TASK GOAL ▸
Determine how many lines in the listing below include "declared", and answer with only that number.
════════
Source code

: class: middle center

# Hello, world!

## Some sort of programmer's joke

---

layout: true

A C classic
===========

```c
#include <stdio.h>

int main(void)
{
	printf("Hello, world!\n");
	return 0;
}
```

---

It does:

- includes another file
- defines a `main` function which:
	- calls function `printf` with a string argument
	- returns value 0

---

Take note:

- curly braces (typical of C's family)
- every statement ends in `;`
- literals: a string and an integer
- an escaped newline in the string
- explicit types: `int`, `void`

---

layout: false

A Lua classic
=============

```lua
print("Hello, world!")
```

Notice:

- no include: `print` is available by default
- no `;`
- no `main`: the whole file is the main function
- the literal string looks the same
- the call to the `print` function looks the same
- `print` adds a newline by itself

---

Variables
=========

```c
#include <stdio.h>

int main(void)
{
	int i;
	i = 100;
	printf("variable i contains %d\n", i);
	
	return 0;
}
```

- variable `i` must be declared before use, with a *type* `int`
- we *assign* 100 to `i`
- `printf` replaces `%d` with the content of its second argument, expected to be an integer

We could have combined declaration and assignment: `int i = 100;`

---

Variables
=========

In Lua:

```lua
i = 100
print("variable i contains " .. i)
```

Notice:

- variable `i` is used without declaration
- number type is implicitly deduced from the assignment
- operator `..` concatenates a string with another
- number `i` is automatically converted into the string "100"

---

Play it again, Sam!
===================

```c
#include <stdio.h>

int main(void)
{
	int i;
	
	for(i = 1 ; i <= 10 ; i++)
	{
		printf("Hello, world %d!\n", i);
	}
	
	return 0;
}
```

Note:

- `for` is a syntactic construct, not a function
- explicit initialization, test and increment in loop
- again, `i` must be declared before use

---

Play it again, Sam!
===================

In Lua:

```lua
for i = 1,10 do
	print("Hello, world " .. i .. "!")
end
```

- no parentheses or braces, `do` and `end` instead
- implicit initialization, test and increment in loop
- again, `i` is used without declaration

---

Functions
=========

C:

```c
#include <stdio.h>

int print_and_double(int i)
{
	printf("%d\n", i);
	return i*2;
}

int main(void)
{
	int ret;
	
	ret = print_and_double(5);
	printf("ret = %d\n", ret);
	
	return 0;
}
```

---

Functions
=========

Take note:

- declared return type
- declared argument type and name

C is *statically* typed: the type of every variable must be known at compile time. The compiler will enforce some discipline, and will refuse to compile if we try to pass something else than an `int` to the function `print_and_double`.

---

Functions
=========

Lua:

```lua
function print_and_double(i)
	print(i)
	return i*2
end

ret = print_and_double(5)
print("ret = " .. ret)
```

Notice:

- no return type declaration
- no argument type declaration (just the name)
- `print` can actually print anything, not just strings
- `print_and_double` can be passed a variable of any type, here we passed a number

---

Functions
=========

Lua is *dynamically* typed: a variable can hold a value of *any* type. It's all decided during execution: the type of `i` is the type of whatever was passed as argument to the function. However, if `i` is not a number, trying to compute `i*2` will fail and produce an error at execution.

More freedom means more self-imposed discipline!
════════
PROBLEM SOLUTION ▸
4